Varanasi (Inde) – la ville sainte adorée par Shiva

Il y a un moment où l’Inde ne fascine plus. Et ce moment est arrivé pendant notre trajet en train de Khajuraho vers Varanasi (connu aussi sous le nom de Bénarès).

Varanasi – la ville est considérée comme l’une des villes les plus anciennement habitées du monde. Dédiée principalement à Shiva, elle est la cité qui accueille le plus de pèlerins en Inde, et, fait partie des sept villes sacrées de l’hindouisme.

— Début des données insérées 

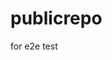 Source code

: # publicrepo
for e2e test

Partie 1 : Carnet de voyage
Partie 2 : Conseils pratiques

Partie 1 : Carnet de voyage

Le meilleur wagon étant la 3eme classe avec clim. Petit et pas si climatisé que ça. Un seul passager ronfle dans tout le wagon : mon voisin d’en-dessous. Tellement fort et de manière tellement irrégulière que ça me réveille en pleine nuit et m’empêche de me rendormir.

Envie de meurtre et de l’enterrer direct à Varanasi, la ville sainte où l’on vient brûler les morts.

Heureusement, ce calvaire s’arrête à 6h où il se casse. J’essaie de profiter tant bien que mal des 4h restantes, entre l’attente de notre arrivée (le train a du retard mais on ne sait pas de combien de temps) et la confusion du rêve éveillé (est-ce que ce voisin est vraiment parti ou ça va recommencer?). Ce sera notre dernier train en Inde. Et tant mieux !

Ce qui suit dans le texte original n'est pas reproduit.